Exercise => Return the lines of the data below in which the string "donate" occurs.

Stored data entries
- Opening Delimiter -

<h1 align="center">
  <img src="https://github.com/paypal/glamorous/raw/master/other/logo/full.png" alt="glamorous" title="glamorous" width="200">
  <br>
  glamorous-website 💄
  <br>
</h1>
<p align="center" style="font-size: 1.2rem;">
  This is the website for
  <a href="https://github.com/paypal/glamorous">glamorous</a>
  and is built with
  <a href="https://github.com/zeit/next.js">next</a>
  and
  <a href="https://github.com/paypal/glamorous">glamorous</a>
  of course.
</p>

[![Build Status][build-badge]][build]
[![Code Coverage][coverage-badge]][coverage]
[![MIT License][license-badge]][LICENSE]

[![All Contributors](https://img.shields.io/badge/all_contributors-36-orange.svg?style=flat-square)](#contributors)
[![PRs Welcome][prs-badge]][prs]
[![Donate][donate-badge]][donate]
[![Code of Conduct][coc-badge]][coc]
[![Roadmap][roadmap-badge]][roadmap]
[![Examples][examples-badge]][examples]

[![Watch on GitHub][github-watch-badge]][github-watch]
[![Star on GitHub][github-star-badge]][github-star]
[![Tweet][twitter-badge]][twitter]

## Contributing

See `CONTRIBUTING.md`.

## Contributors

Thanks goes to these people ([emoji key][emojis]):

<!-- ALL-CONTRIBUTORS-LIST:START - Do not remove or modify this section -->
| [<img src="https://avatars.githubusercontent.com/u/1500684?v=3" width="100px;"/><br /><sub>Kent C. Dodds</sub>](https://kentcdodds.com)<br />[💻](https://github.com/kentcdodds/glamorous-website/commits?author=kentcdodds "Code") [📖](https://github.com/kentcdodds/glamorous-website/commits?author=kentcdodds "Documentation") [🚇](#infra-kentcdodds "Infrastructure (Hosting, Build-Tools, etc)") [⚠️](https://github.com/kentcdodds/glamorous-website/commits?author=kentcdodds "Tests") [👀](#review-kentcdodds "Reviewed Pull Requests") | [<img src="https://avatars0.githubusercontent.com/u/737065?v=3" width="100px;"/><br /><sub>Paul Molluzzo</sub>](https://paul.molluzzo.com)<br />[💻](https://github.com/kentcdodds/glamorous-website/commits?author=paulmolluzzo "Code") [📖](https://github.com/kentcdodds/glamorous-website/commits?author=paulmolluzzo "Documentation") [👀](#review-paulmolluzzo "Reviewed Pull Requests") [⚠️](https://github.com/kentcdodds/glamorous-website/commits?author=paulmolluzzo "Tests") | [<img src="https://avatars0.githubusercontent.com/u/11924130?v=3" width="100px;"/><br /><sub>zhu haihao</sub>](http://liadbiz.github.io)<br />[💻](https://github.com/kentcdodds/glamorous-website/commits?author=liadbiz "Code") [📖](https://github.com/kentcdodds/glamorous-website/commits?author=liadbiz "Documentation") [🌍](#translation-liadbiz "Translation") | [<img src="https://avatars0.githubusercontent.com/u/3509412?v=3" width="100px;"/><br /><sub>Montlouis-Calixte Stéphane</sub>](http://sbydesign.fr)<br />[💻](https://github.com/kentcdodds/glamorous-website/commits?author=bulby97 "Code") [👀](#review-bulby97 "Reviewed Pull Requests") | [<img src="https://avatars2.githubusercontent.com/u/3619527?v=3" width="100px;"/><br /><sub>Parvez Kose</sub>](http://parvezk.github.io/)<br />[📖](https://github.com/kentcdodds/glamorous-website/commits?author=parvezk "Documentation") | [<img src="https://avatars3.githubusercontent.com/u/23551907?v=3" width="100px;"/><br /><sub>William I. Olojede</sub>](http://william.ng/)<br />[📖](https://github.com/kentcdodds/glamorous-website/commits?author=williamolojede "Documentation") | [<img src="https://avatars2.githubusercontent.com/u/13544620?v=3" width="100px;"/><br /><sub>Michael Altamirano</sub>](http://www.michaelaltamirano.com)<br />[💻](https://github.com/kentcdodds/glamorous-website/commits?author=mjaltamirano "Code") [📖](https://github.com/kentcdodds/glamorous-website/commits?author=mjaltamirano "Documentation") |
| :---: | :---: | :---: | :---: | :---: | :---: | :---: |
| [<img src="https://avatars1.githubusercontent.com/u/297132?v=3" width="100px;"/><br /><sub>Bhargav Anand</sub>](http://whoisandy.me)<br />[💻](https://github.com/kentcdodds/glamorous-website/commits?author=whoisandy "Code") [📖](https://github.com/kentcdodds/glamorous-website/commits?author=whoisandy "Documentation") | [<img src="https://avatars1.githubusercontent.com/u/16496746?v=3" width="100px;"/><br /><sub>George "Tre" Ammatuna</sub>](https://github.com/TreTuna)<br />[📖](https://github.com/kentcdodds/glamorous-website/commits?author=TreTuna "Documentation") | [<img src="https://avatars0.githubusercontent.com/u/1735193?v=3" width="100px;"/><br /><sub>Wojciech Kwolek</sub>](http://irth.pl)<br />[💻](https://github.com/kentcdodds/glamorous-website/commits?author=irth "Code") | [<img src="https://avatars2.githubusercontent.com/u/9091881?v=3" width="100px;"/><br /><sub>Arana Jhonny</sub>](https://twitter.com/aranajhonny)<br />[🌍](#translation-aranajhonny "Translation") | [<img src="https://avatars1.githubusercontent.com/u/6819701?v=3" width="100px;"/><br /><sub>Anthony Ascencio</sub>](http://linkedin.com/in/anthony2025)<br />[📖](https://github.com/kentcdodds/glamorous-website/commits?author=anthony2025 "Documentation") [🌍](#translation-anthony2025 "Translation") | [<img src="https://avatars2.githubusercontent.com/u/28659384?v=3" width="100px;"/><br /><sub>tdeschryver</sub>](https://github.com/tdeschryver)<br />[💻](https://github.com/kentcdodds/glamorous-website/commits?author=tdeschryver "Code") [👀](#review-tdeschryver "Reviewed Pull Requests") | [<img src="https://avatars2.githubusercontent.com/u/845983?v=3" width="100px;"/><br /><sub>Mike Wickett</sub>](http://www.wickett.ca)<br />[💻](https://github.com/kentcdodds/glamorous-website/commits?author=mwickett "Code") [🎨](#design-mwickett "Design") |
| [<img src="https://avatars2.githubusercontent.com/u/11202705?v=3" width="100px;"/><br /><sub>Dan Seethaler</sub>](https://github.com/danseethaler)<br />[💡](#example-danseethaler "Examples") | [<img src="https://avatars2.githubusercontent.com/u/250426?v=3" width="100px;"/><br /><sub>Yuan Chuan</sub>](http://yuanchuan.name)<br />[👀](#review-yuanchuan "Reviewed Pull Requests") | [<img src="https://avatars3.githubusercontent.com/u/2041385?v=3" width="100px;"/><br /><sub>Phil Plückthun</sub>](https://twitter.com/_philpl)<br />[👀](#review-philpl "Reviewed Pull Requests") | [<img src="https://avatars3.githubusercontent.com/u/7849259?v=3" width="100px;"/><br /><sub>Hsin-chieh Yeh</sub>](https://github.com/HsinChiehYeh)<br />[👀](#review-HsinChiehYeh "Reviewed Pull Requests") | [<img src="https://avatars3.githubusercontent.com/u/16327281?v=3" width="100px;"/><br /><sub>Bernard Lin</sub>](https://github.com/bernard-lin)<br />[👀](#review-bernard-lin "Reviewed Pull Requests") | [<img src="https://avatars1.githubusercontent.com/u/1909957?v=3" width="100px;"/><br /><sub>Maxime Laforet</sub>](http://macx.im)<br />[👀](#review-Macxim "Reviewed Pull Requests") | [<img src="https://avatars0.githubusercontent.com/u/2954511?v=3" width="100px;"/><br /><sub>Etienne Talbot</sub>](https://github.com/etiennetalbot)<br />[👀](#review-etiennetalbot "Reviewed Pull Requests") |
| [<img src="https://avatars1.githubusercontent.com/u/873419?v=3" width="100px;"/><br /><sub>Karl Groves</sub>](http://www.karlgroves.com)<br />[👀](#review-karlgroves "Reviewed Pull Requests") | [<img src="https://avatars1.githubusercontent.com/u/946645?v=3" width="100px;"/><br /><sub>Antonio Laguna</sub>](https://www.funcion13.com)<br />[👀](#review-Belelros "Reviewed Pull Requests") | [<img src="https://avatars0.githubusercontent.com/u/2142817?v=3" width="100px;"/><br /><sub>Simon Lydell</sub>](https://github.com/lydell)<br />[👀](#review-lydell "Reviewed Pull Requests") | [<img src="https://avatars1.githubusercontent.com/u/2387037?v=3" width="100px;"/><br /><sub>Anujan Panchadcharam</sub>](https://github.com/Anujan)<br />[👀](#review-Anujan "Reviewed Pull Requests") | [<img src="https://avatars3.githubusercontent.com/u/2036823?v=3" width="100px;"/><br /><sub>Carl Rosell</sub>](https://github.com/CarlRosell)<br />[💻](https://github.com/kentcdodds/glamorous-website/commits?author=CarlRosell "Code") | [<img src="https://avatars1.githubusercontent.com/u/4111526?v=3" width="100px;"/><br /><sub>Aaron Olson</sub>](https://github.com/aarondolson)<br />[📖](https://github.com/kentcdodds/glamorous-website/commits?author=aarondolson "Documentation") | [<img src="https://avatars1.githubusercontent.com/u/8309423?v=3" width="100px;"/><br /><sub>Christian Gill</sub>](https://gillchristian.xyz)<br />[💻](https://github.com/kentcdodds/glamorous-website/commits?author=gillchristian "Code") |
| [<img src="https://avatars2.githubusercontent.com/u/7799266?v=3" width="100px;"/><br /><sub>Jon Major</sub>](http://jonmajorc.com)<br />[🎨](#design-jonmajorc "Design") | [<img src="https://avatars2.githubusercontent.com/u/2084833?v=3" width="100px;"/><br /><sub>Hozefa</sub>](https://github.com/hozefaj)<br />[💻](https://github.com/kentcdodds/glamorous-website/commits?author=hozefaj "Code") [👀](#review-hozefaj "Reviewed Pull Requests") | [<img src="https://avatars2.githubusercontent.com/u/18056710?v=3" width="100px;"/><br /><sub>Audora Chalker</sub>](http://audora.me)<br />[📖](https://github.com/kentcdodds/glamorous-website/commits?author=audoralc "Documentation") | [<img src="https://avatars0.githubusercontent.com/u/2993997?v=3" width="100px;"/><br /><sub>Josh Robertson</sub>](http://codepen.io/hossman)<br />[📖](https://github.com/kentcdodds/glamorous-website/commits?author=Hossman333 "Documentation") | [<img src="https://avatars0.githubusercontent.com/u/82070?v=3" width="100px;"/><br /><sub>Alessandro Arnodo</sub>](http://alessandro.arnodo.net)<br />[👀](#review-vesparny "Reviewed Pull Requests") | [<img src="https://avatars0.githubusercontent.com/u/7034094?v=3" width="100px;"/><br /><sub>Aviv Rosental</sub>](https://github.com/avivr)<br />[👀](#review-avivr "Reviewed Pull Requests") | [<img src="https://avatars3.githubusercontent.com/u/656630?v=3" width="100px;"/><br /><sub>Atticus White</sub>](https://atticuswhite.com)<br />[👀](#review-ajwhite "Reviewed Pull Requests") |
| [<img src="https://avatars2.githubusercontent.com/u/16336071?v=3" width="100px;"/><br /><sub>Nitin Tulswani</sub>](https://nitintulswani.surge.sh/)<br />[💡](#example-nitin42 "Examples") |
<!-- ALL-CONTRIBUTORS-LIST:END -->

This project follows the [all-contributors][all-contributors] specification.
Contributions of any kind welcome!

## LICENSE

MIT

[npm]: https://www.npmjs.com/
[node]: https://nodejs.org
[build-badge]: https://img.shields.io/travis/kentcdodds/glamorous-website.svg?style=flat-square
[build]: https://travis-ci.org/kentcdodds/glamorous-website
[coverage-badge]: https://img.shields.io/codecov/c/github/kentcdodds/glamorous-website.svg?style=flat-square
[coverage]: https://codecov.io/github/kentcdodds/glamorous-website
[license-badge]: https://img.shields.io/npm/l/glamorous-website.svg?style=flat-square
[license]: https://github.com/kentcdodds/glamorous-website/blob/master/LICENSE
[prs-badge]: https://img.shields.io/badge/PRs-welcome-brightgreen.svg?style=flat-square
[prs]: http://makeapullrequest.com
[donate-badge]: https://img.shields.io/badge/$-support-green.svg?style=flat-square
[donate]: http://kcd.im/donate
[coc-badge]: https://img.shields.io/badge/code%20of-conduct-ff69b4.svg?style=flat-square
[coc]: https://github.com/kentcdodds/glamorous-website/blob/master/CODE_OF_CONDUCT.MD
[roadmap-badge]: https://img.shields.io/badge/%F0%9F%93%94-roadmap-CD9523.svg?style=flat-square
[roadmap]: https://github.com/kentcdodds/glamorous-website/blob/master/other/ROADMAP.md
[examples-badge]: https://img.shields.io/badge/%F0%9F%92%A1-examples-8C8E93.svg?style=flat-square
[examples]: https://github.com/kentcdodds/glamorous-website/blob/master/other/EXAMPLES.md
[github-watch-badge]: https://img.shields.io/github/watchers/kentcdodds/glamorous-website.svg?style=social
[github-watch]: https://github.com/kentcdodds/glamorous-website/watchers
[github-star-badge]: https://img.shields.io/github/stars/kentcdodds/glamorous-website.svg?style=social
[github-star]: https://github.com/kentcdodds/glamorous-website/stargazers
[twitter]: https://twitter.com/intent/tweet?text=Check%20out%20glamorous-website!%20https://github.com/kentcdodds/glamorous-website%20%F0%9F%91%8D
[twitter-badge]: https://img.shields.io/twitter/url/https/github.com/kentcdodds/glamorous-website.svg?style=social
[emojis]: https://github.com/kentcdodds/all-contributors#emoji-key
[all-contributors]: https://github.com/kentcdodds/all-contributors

- Closing Delimiter -

Task result =>
[![Donate][donate-badge]][donate]
[donate-badge]: https://img.shields.io/badge/$-support-green.svg?style=flat-square
[donate]: http://kcd.im/donate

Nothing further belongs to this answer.